The White House in its statement on Holocaust Remembrance Day engaged in Holocaust denial. Then they doubled down on the action and via Reince Priebus on Meet the Press expressed no regret about the wording which had no mention of the Jews in their supposed “remembrance”.

It’s possible that Trump and company wrote a poorly-worded press release worthy of this accusation. Performing all due diligence, I went to the source and read the press release. Here is the offending press release in full:

It is with a heavy heart and somber mind that we remember and honor the victims, survivors, heroes of the Holocaust. It is impossible to fully fathom the depravity and horror inflicted on innocent people by Nazi terror.

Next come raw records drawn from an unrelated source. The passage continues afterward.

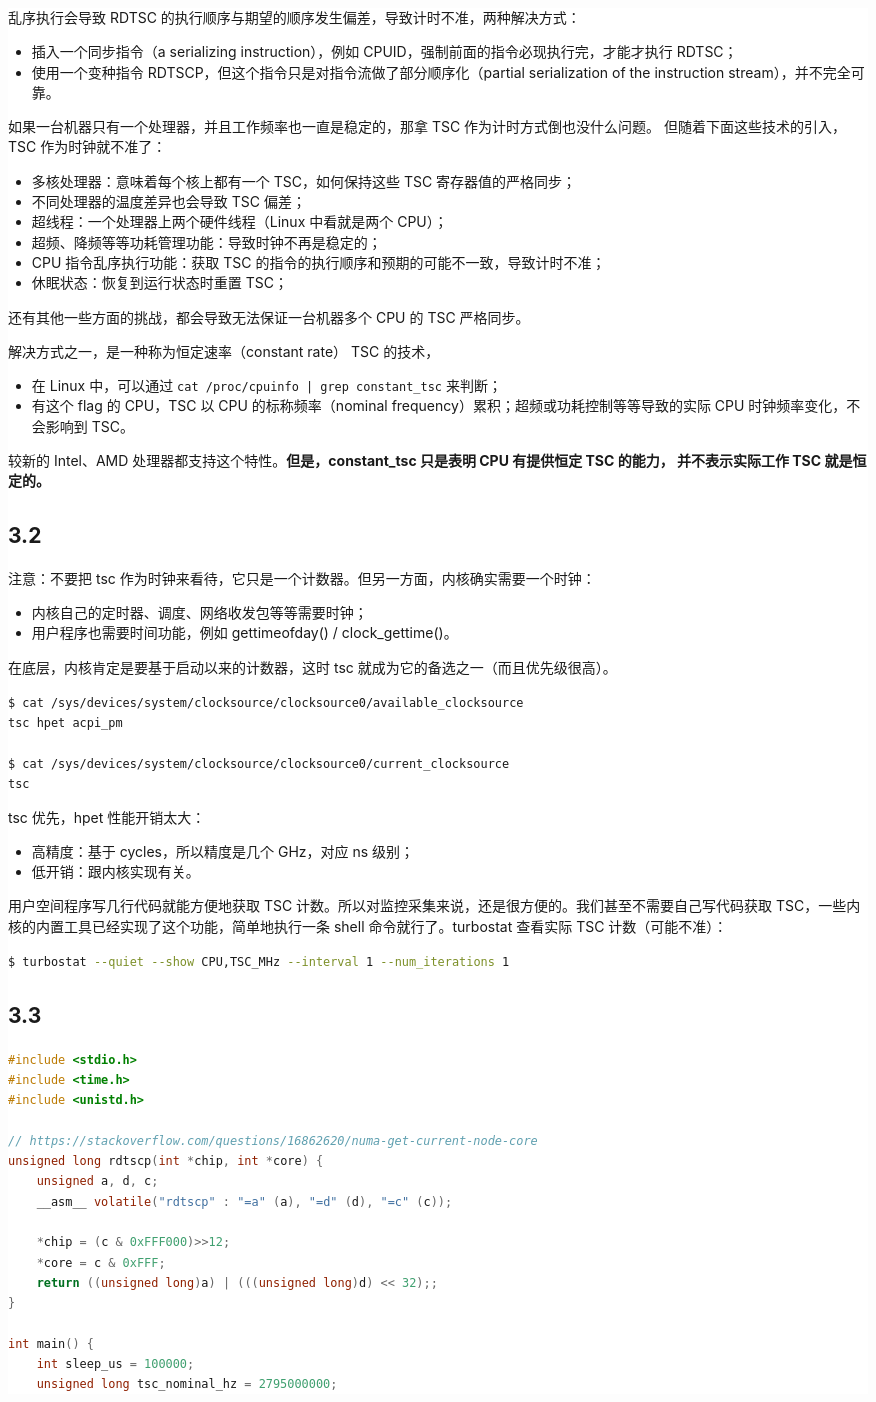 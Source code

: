 乱序执行会导致 RDTSC 的执行顺序与期望的顺序发生偏差，导致计时不准，两种解决方式：

- 插入一个同步指令（a serializing instruction），例如 CPUID，强制前面的指令必现执行完，才能才执行 RDTSC；
- 使用一个变种指令 RDTSCP，但这个指令只是对指令流做了部分顺序化（partial serialization of the instruction stream），并不完全可靠。

如果一台机器只有一个处理器，并且工作频率也一直是稳定的，那拿 TSC 作为计时方式倒也没什么问题。 但随着下面这些技术的引入，TSC 作为时钟就不准了：

- 多核处理器：意味着每个核上都有一个 TSC，如何保持这些 TSC 寄存器值的严格同步；
- 不同处理器的温度差异也会导致 TSC 偏差；
- 超线程：一个处理器上两个硬件线程（Linux 中看就是两个 CPU）；
- 超频、降频等等功耗管理功能：导致时钟不再是稳定的；
- CPU 指令乱序执行功能：获取 TSC 的指令的执行顺序和预期的可能不一致，导致计时不准；
- 休眠状态：恢复到运行状态时重置 TSC；

还有其他一些方面的挑战，都会导致无法保证一台机器多个 CPU 的 TSC 严格同步。

解决方式之一，是一种称为恒定速率（constant rate） TSC 的技术，

- 在 Linux 中，可以通过 `cat /proc/cpuinfo | grep constant_tsc` 来判断；
- 有这个 flag 的 CPU，TSC 以 CPU 的标称频率（nominal frequency）累积；超频或功耗控制等等导致的实际 CPU 时钟频率变化，不会影响到 TSC。

较新的 Intel、AMD 处理器都支持这个特性。**但是，constant_tsc 只是表明 CPU 有提供恒定 TSC 的能力， 并不表示实际工作 TSC 就是恒定的。**

## 3.2 

注意：不要把 tsc 作为时钟来看待，它只是一个计数器。但另一方面，内核确实需要一个时钟：

- 内核自己的定时器、调度、网络收发包等等需要时钟；
- 用户程序也需要时间功能，例如 gettimeofday() / clock_gettime()。

在底层，内核肯定是要基于启动以来的计数器，这时 tsc 就成为它的备选之一（而且优先级很高）。
```bash
$ cat /sys/devices/system/clocksource/clocksource0/available_clocksource
tsc hpet acpi_pm

$ cat /sys/devices/system/clocksource/clocksource0/current_clocksource
tsc
```

tsc 优先，hpet 性能开销太大：
- 高精度：基于 cycles，所以精度是几个 GHz，对应 ns 级别；
- 低开销：跟内核实现有关。

用户空间程序写几行代码就能方便地获取 TSC 计数。所以对监控采集来说，还是很方便的。我们甚至不需要自己写代码获取 TSC，一些内核的内置工具已经实现了这个功能，简单地执行一条 shell 命令就行了。turbostat 查看实际 TSC 计数（可能不准）：
```bash
$ turbostat --quiet --show CPU,TSC_MHz --interval 1 --num_iterations 1
```

## 3.3 

```c
#include <stdio.h>
#include <time.h>
#include <unistd.h>

// https://stackoverflow.com/questions/16862620/numa-get-current-node-core
unsigned long rdtscp(int *chip, int *core) {
    unsigned a, d, c;
    __asm__ volatile("rdtscp" : "=a" (a), "=d" (d), "=c" (c));

    *chip = (c & 0xFFF000)>>12;
    *core = c & 0xFFF;
    return ((unsigned long)a) | (((unsigned long)d) << 32);;
}

int main() {
    int sleep_us = 100000;
    unsigned long tsc_nominal_hz = 2795000000;
```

Yet, we know that in the darkest hours of humanity, light shines the brightest.‎ As we remember those who died, we are deeply grateful to those who risked their lives to save the innocent.

In the name of the perished, I pledge to do everything in my power throughout my Presidency, and my life, to ensure that the forces of evil never again defeat the powers of good. Together, we will make love and tolerance prevalent throughout the world.

No, the president didn’t specifically say “Jews,” but exactly who the [expletive] else could he be referencing by “the victims…of the Holocaust”? If you read that and think of anyone other than the Jews, or read it to exclude the Jews, then it is an error of reading, not writing.

I understand Trump-Hate because I do a lot of it. I understand wanting to warn of his dangers because I fear them as well. This, however, is reaching way beyond honest criticism and into the realm of histrionics. There is plenty about which to criticize the new president, so there is zero need to invent or imagine things like Holocaust denial.

Stop making me defend the orange ass.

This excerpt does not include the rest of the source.